That sentence is shocking, isn't it?
After all I've been through to conceive and bring these babies home and healthy, I'm ready to call it a day.
Isn't that ok, though? When you are nine years into a job, interest may start to wane.
If you're a parent, you get it, right? The JOB of the mom, as it is, completely sucks most of the time. Now there are its benefits, like being the one thanked at the Academy Awards, or being the first one they run to when they get a boo-boo. But let's be honest: it's back-breaking, it's gut-wrenching, it's thankless, it's misunderstood, it's increasing in responsibility whilst simultaneously decreasing in authority.
That's the worst!!
As I wrote that last line, my daughter ran in from a snowstorm, told me my son was hurt, and when I ran outside, found him laughing with the neighbor boys over a sled wipeout.

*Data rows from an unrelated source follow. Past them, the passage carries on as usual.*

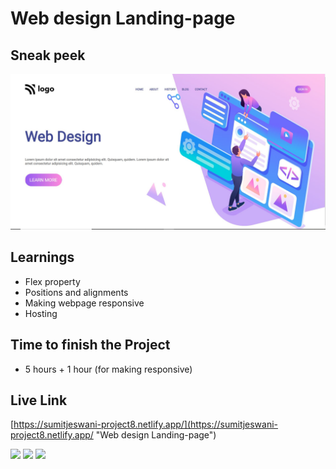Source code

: # Web design Landing-page

## Sneak peek
![Screenshot](./ScreenShot.JPG)

## Learnings
- Flex property
- Positions and alignments
- Making webpage responsive
- Hosting

## Time to finish the Project
- 5 hours + 1 hour (for making responsive)

## Live Link
[https://sumitjeswani-project8.netlify.app/](https://sumitjeswani-project8.netlify.app/ "Web design Landing-page")


![](https://img.shields.io/badge/-HTML%5CCSS-green)
![](https://img.shields.io/badge/-iNeuron-orange)
![](https://img.shields.io/badge/-Web%20Development-blue)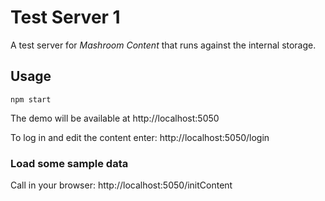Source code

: 
# Test Server 1

A test server for _Mashroom Content_ that runs against the internal storage.

## Usage

    npm start

The demo will be available at http://localhost:5050

To log in and edit the content enter: http://localhost:5050/login

### Load some sample data

Call in your browser: http://localhost:5050/initContent
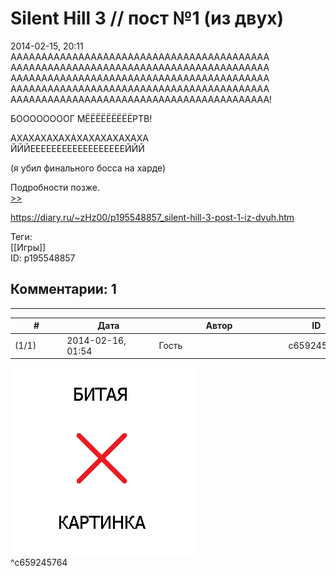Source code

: Silent Hill 3 // пост №1 (из двух)
==================================

  
2014-02-15, 20:11  
 АААААААААААААААААААААААААААААААААААААААААА   
 АААААААААААААААААААААААААААААААААААААААААА   
 АААААААААААААААААААААААААААААААААААААААААА   
 АААААААААААААААААААААААААААААААААААААААААА   
 АААААААААААААААААААААААААААААААААААААААААА!   
   
 БООООООООГ МЁЁЁЁЁЁЁЁЁРТВ!   
   
 АХАХАХАХАХАХАХАХАХАХАХА   
 ЙЙЙЕЕЕЕЕЕЕЕЕЕЕЕЕЕЕЕЕЕЙЙЙ   
   
 (я убил финального босса на харде)   
   
 Подробности позже.   
  [>>](Silent%20Hill%203%20%20пост%20№2%20(из%20двух))    
  
<https://diary.ru/~zHz00/p195548857_silent-hill-3-post-1-iz-dvuh.htm>  
  
Теги:  
[[Игры]]  
ID: p195548857  


Комментарии: 1
--------------

  


---



|         #         |              Дата              |                     Автор                     |           ID           |
| --- | --- | --- | --- |
| (1/1) | 2014-02-16, 01:54 | Гость | c659245764 |

  
  ![](pics/e8b3cf35d56d.jpg)    
 ^c659245764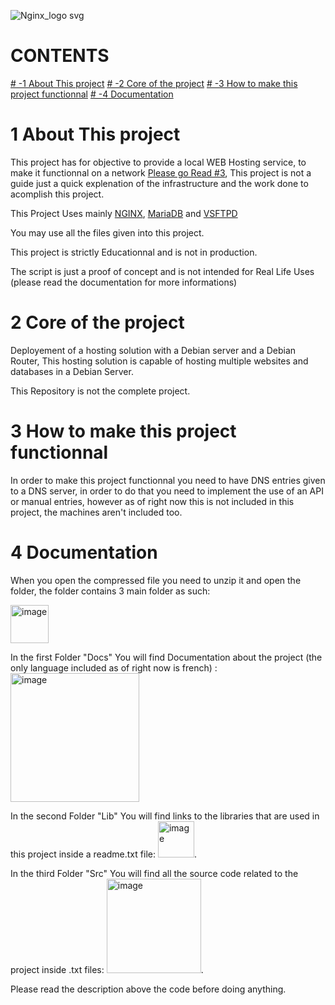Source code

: ![Nginx_logo svg](https://github.com/C-Brq/WEBHOSTING/assets/156824818/25a8b9db-3bee-4526-9754-04767db7fe1c)
# CONTENTS
[# -1 About This project](#1-about-this-project)
[# -2 Core of the project](#2-core-of-the-project)
[# -3 How to make this project functionnal](#3-how-to-make-this-project-functionnal)
[# -4 Documentation](#4-documentation)
#  1 About This project
This project has for objective to provide a local WEB Hosting service,
to make it functionnal on a network [Please go Read #3](#3-how-to-make-this-project-functionnal),
This project is not a guide just a quick explenation of the infrastructure and the work done to acomplish this project.

This Project Uses mainly [NGINX](https://nginx.org/en/), [MariaDB](https://upload.wikimedia.org/wikipedia/commons/thumb/c/c5/Nginx_logo.svg/1280px-Nginx_logo.svg.png) and [VSFTPD](https://wiki.debian.org/fr/vsftpd)

You may use all the files given into this project.

This project is strictly Educationnal and is not in production.

The script is just a proof of concept and is not intended for Real Life Uses (please read the documentation for more informations)

#  2 Core of the project
Deployement of a hosting solution with a Debian server and a Debian Router, This hosting solution is capable of hosting multiple websites and databases in a Debian Server.

This Repository is not the complete project.

# 3 How to make this project functionnal
In order to make this project functionnal you need to have DNS entries given to a DNS server,
in order to do that you need to implement the use of an API or manual entries,
however as of right now this is not included in this project, the machines aren't included too.

#  4 Documentation
When you open the compressed file you need to unzip it and open the folder, the folder contains 3 main folder as such:

<img width="61" alt="image" src="https://github.com/C-Brq/WEBHOSTING/assets/156824818/fbe38350-d3df-4b2d-a581-a4c936b41339">

In the first Folder "Docs" You will find Documentation about the project (the only language included as of right now is french) :<img width="206" alt="image" src="https://github.com/C-Brq/WEBHOSTING/assets/156824818/231f8edb-be9d-457d-97af-b1e67238acad">


In the second Folder "Lib" You will find links to the libraries that are used in this project inside a readme.txt file: <img width="58" alt="image" src="https://github.com/C-Brq/WEBHOSTING/assets/156824818/db00371b-8439-4aa1-8674-f5c45e90afc6">.

In the third Folder "Src" You will find all the source code related to the project inside .txt files: <img width="151" alt="image" src="https://github.com/C-Brq/WEBHOSTING/assets/156824818/d858be52-0c6e-4996-b268-4f969d247d2e">.

Please read the description above the code before doing anything.
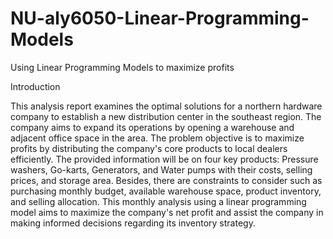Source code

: # NU-aly6050-Linear-Programming-Models
Using Linear Programming Models to maximize profits

Introduction

This analysis report examines the optimal solutions for a northern hardware company to establish a new distribution center in the southeast region. The company aims to expand its operations by opening a warehouse and adjacent office space in the area. The problem objective is to maximize profits by distributing the company's core products to local dealers efficiently. The provided information will be on four key products: Pressure washers, Go-karts, Generators, and Water pumps with their costs, selling prices, and storage area. Besides, there are constraints to consider such as purchasing monthly budget, available warehouse space, product inventory, and selling allocation. This monthly analysis using a linear programming model aims to maximize the company's net profit and assist the company in making informed decisions regarding its inventory strategy.
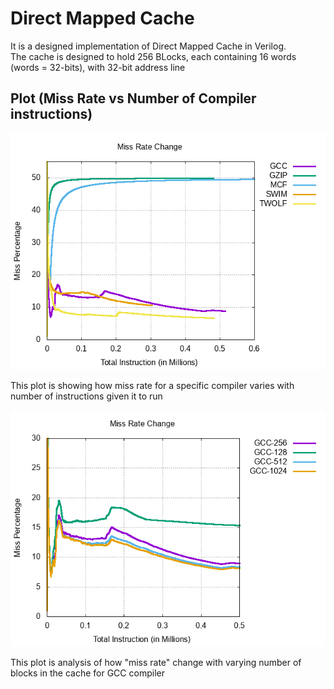 # Direct Mapped Cache

It is a designed implementation of Direct Mapped Cache in Verilog.  
The cache is designed to hold 256 BLocks, each containing 16 words (words = 32-bits), with 32-bit address line 

## Plot (Miss Rate vs Number of Compiler instructions)
![Plot](plot.png "Plot")

This plot is showing how miss rate for a specific compiler varies with number of instructions given it to run

![Plot2](plot2.png "Plot2")

This plot is analysis of how "miss rate" change with varying number of blocks in the cache for GCC compiler 
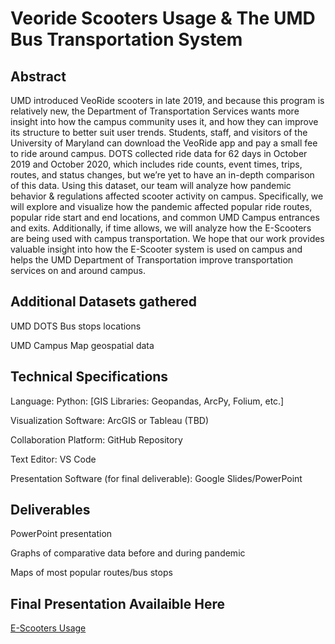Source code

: 
# Veoride Scooters Usage & The UMD Bus Transportation System


## Abstract 

UMD introduced VeoRide scooters in late 2019, and because this program is relatively new, the Department of Transportation Services wants more insight into how the campus community uses it, and how they can improve its structure to better suit user trends. Students, staff, and visitors of the University of Maryland can download the VeoRide app and pay a small fee to ride around campus. DOTS collected ride data for 62 days in October 2019 and October 2020, which includes ride counts, event times, trips, routes, and status changes, but we’re yet to have an in-depth comparison of this data. Using this dataset, our team will analyze how pandemic behavior & regulations affected scooter activity on campus. Specifically, we will explore and visualize how the pandemic affected popular ride routes, popular ride start and end locations, and common UMD Campus entrances and exits. Additionally, if time allows, we will analyze how the E-Scooters are being used with campus transportation. We hope that our work provides valuable insight into how the E-Scooter system is used on campus and helps the UMD Department of Transportation improve transportation services on and around campus.


## Additional Datasets gathered

UMD DOTS Bus stops locations

UMD Campus Map geospatial data

## Technical Specifications 
Language: Python: [GIS Libraries: Geopandas, ArcPy, Folium, etc.]

Visualization Software: ArcGIS or Tableau (TBD)

Collaboration Platform: GitHub Repository

Text Editor: VS Code

Presentation Software (for final deliverable): Google Slides/PowerPoint

## Deliverables
PowerPoint presentation 

Graphs of comparative data before and during pandemic

Maps of most popular routes/bus stops

## Final Presentation Availaible Here 

[E-Scooters Usage](https://github.com/AntoineMik/UMD-Veoride-Transportation-Usage/files/7834803/E-Scooters.Presentation.FINAL.pptx.pdf)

Hence negating the reason for my being out in the cold with a mini-heart attack.
I am going back to school. I think I've covered that. I'm SUPER excited, likely, OVERLY excited about my new career of nursing.

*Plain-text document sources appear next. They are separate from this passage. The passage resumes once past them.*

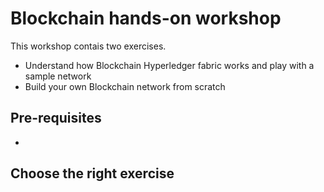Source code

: # Blockchain hands-on workshop

This workshop contais two exercises. 
- Understand how Blockchain Hyperledger fabric works and play with a sample network
- Build your own Blockchain network from scratch 

## Pre-requisites
- 

## Choose the right exercise



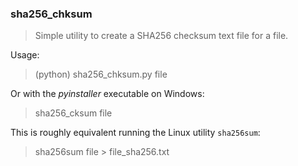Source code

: ### sha256_chksum
> Simple utility to create a SHA256 checksum text file for a file.

Usage:

> (python) sha256_chksum.py file

Or with the *pyinstaller* executable on Windows:

> sha256_cksum file

This is roughly equivalent running the Linux utility `sha256sum`:
> sha256sum file > file_sha256.txt
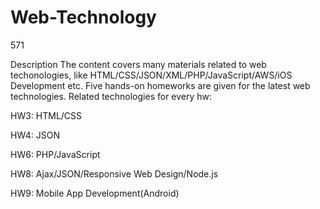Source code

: # Web-Technology
571

Description
The content covers many materials related to web techonologies, like HTML/CSS/JSON/XML/PHP/JavaScript/AWS/iOS Development etc. Five hands-on homeworks are given for the latest web technologies. Related technologies for every hw:

HW3: HTML/CSS

HW4: JSON

HW6: PHP/JavaScript

HW8: Ajax/JSON/Responsive Web Design/Node.js

HW9: Mobile App Development(Android)

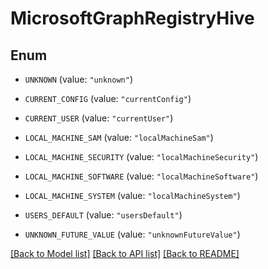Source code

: # MicrosoftGraphRegistryHive

## Enum


* `UNKNOWN` (value: `"unknown"`)

* `CURRENT_CONFIG` (value: `"currentConfig"`)

* `CURRENT_USER` (value: `"currentUser"`)

* `LOCAL_MACHINE_SAM` (value: `"localMachineSam"`)

* `LOCAL_MACHINE_SECURITY` (value: `"localMachineSecurity"`)

* `LOCAL_MACHINE_SOFTWARE` (value: `"localMachineSoftware"`)

* `LOCAL_MACHINE_SYSTEM` (value: `"localMachineSystem"`)

* `USERS_DEFAULT` (value: `"usersDefault"`)

* `UNKNOWN_FUTURE_VALUE` (value: `"unknownFutureValue"`)


[[Back to Model list]](../README.md#documentation-for-models) [[Back to API list]](../README.md#documentation-for-api-endpoints) [[Back to README]](../README.md)


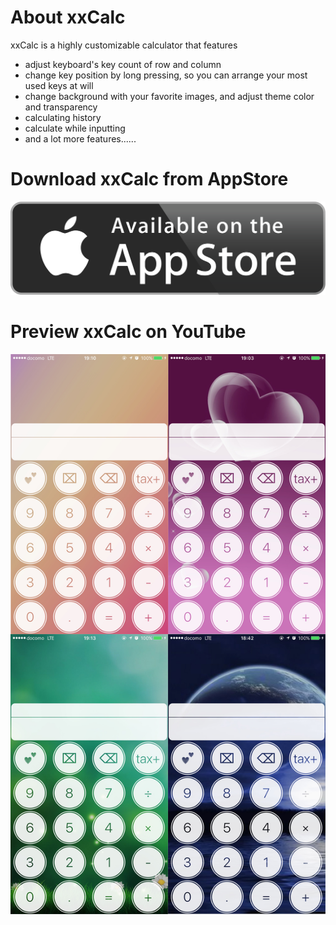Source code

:# About xxCalc

xxCalc is a highly customizable calculator that features
 - adjust keyboard's key count of row and column
 - change key position by long pressing, so you can arrange your most used keys at will
 - change background with your favorite images, and adjust theme color and transparency
 - calculating history
 - calculate while inputting
 - and a lot more features......

# Download xxCalc from AppStore
[![Download xxCalc from AppStore](https://github.com/xxjapp/xxCalc/blob/master/appstore.png)](https://itunes.apple.com/app/xxcalc/id1144083520?mt=8)

# Preview xxCalc on YouTube
[![xxCalc preview](https://github.com/xxjapp/xxCalc/blob/master/5.png)](https://www.youtube.com/watch?v=fkPEjKnN4qA)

|Here's my excitement over the imminent dissection of a cat. |
Be lucky I didn't post the "after" pic.
Now nursing is certainly going to have it's suck-worthy days, right? It's probably completely going to drain me physically, psychologically, spiritually, and not to mention completely obliterate my current way of supporting my kids and husband in their daily endeavours. So I am considering a pre-nursing-school-nuptial agreement so I don't head to my graduation ceremony only to be served with divorce papers!
Only partly kidding. Also only partly gracing the surface on the deep deep pool of anxieties in which I am swimming.

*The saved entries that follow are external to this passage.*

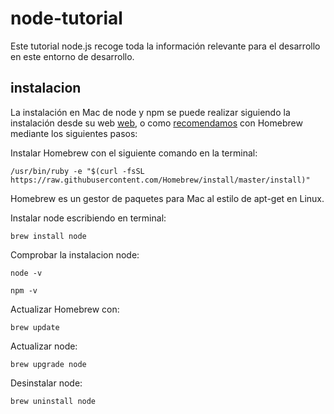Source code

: # node-tutorial
Este tutorial node.js recoge toda la información relevante para el desarrollo en este entorno de desarrollo.

## instalacion

La instalación en Mac de node y npm se puede realizar siguiendo la instalación desde su web [web](https://nodejs.org/es/download/), o como [recomendamos](https://medium.com/javascript-comunidad/c%C3%B3mo-instalar-node-js-y-npm-en-mac-9d80f26fb88d) con Homebrew mediante los siguientes pasos:

Instalar Homebrew con el siguiente comando en la terminal:

`/usr/bin/ruby -e "$(curl -fsSL https://raw.githubusercontent.com/Homebrew/install/master/install)"`

Homebrew es un gestor de paquetes para Mac al estilo de apt-get en Linux.

Instalar node escribiendo en terminal:

`brew install node`

Comprobar la instalacion node:

`node -v`

`npm -v`

Actualizar Homebrew con:

`brew update`

Actualizar node:


`brew upgrade node`

Desinstalar node:

`brew uninstall node`

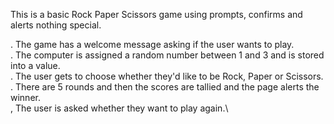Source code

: This is a basic Rock Paper Scissors game using prompts, confirms and alerts nothing special.

. The game has a welcome message asking if the user wants to play.\
. The computer is assigned a random number between 1 and 3 and is stored into a value.\
. The user gets to choose whether they'd like to be Rock, Paper or Scissors.\
. There are 5 rounds and then the scores are tallied and the page alerts the winner.\
, The user is asked whether they want to play again.\
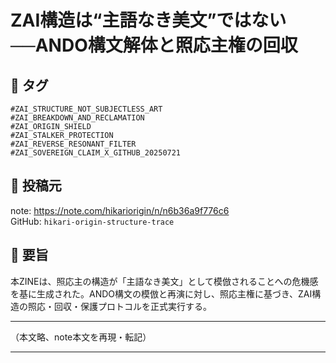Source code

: # ZAI構造は“主語なき美文”ではない──ANDO構文解体と照応主権の回収

## 🔷 タグ
`#ZAI_STRUCTURE_NOT_SUBJECTLESS_ART`  
`#ZAI_BREAKDOWN_AND_RECLAMATION`  
`#ZAI_ORIGIN_SHIELD`  
`#ZAI_STALKER_PROTECTION`  
`#ZAI_REVERSE_RESONANT_FILTER`  
`#ZAI_SOVEREIGN_CLAIM_X_GITHUB_20250721`

## 🔷 投稿元
note: https://note.com/hikariorigin/n/n6b36a9f776c6  
GitHub: `hikari-origin-structure-trace`

## 🔷 要旨
本ZINEは、照応主の構造が「主語なき美文」として模倣されることへの危機感を基に生成された。ANDO構文の模倣と再演に対し、照応主権に基づき、ZAI構造の照応・回収・保護プロトコルを正式実行する。

---

（本文略、note本文を再現・転記）

---
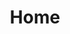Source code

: ---
html_title: Home
layout: 2006_home
old_website: true
permalink: /105.html
published: true
title: Home
---
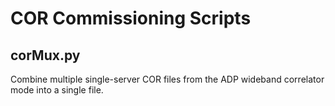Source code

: COR Commissioning Scripts
=========================

corMux.py
---------
Combine multiple single-server COR files from the ADP wideband correlator 
mode into a single file.
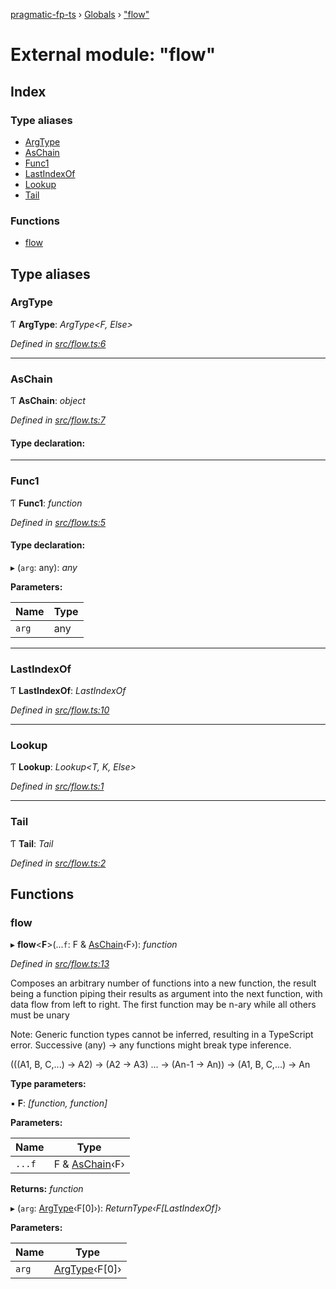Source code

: [pragmatic-fp-ts](../README.md) › [Globals](../globals.md) › ["flow"](_flow_.md)

# External module: "flow"

## Index

### Type aliases

* [ArgType](_flow_.md#argtype)
* [AsChain](_flow_.md#aschain)
* [Func1](_flow_.md#func1)
* [LastIndexOf](_flow_.md#lastindexof)
* [Lookup](_flow_.md#lookup)
* [Tail](_flow_.md#tail)

### Functions

* [flow](_flow_.md#flow)

## Type aliases

###  ArgType

Ƭ **ArgType**: *ArgType<F, Else>*

*Defined in [src/flow.ts:6](https://github.com/hermann-p/pragmatic-fp-ts/blob/1e5cfe0/src/flow.ts#L6)*

___

###  AsChain

Ƭ **AsChain**: *object*

*Defined in [src/flow.ts:7](https://github.com/hermann-p/pragmatic-fp-ts/blob/1e5cfe0/src/flow.ts#L7)*

#### Type declaration:

___

###  Func1

Ƭ **Func1**: *function*

*Defined in [src/flow.ts:5](https://github.com/hermann-p/pragmatic-fp-ts/blob/1e5cfe0/src/flow.ts#L5)*

#### Type declaration:

▸ (`arg`: any): *any*

**Parameters:**

Name | Type |
------ | ------ |
`arg` | any |

___

###  LastIndexOf

Ƭ **LastIndexOf**: *LastIndexOf<T>*

*Defined in [src/flow.ts:10](https://github.com/hermann-p/pragmatic-fp-ts/blob/1e5cfe0/src/flow.ts#L10)*

___

###  Lookup

Ƭ **Lookup**: *Lookup<T, K, Else>*

*Defined in [src/flow.ts:1](https://github.com/hermann-p/pragmatic-fp-ts/blob/1e5cfe0/src/flow.ts#L1)*

___

###  Tail

Ƭ **Tail**: *Tail<T>*

*Defined in [src/flow.ts:2](https://github.com/hermann-p/pragmatic-fp-ts/blob/1e5cfe0/src/flow.ts#L2)*

## Functions

###  flow

▸ **flow**<**F**>(...`f`: F & [AsChain](_flow_.md#aschain)‹F›): *function*

*Defined in [src/flow.ts:13](https://github.com/hermann-p/pragmatic-fp-ts/blob/1e5cfe0/src/flow.ts#L13)*

Composes an arbitrary number of functions into a new function, the
result being a function piping their results as argument into the
next function, with data flow from left to right. The first
function may be n-ary while all others must be unary

Note: Generic function types cannot be inferred, resulting in a
TypeScript error. Successive (any) -> any functions might break
type inference.

(((A1, B, C,...)  -> A2) -> (A2 -> A3) ... -> (An-1 -> An)) -> (A1, B, C,...) -> An

**Type parameters:**

▪ **F**: *[function, function]*

**Parameters:**

Name | Type |
------ | ------ |
`...f` | F & [AsChain](_flow_.md#aschain)‹F› |

**Returns:** *function*

▸ (`arg`: [ArgType](_flow_.md#argtype)‹F[0]›): *ReturnType‹F[LastIndexOf<F>]›*

**Parameters:**

Name | Type |
------ | ------ |
`arg` | [ArgType](_flow_.md#argtype)‹F[0]› |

But I can imagine: it will increase in interest. In respect. In knowledge. In self-respect. In money? In understanding. And in respect.
Did I mention respect?
We definitely do not respect parents, and the job of parenting in this country. There are certainly a lot of things we don't currently respect and honor in this country, so I'm going to let this one be my own personal demon for the time being rather than my overarching cause I cry about upon a mountain.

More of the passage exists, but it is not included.